Manhattan Kiwanis Club rebooted an initiative to provide comfort dolls to children at Mercy Regional Health Center Monday as part of an international Kiwanis program.
The dolls are made by Kiwanis members out of a soft material to provide a comfort to children in the hospital and give doctors and nurses a way to explain to small children what they are doing.
“We are going to make a bunch of them,” said Keith Rutlin, Kiwanis member in charge of the dolls. “We cut them out, stuff them and sew them up.”
Rutlin said club members made and donated 24 dolls to the hospital Monday and plan to keep the hospital supplied.
Sara Glover, nurse and supervisor for medical and pediatrics unit, said the hospital has had the dolls for as long as she has been there, about five years. She said the hospital was down to only a couple of dolls before Rutlin brought more on Monday.

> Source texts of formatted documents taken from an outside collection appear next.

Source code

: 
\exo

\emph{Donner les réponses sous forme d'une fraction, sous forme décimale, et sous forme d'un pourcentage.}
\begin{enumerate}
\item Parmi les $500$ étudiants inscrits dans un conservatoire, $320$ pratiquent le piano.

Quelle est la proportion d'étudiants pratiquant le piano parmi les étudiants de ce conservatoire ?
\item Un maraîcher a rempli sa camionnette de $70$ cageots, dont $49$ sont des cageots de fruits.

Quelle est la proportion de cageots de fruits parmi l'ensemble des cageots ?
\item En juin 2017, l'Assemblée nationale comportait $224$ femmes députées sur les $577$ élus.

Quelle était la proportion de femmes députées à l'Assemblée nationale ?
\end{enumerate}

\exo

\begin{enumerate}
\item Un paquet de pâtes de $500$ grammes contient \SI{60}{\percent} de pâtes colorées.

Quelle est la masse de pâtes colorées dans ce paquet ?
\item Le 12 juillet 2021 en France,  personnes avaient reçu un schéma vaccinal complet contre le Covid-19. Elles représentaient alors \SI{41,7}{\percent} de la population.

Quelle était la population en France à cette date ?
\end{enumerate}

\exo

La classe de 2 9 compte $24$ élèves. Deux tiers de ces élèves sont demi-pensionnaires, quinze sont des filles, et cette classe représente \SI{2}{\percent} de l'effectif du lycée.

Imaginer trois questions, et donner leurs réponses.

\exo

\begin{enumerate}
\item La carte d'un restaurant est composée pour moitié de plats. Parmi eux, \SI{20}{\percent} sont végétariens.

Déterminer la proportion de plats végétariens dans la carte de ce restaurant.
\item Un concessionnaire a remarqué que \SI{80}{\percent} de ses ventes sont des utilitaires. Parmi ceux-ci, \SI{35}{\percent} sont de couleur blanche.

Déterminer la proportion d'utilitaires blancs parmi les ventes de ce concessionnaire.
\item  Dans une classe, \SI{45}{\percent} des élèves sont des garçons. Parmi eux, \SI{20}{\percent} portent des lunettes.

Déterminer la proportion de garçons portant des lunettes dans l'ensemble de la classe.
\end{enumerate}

She said it is at each nurse’s discretion whether to give a child one of the dolls. She said that most of the children they see are in and out of the hospital pretty quickly, so those patients have less need for the dolls.
Most nurses give them to “maybe kids who are chronically ill or going to be in for a couple of days, the more anxious kids,” Glover said. Usually it’s the younger patients who get them, she said.
The dolls come without clothing and have no facial features. Children get water-soluble markers to draw on the dolls. Rutlin said the kids can draw a face reflecting how they feel, use the doll to show the doctor or nurse where it hurts, even draw the injury on the doll. Then members of the medical team can use the doll to demonstrate the procedure they will be doing, like suturing a cut or starting an IV. He said the dolls are also great for curbing boredom for small children who cannot run and play while in the hospital. The dolls help children keep their hands busy and keep their minds off what is going on around them. When the children are released, the dolls go home with them.
Glover said on average, nurses give out about two dolls a month.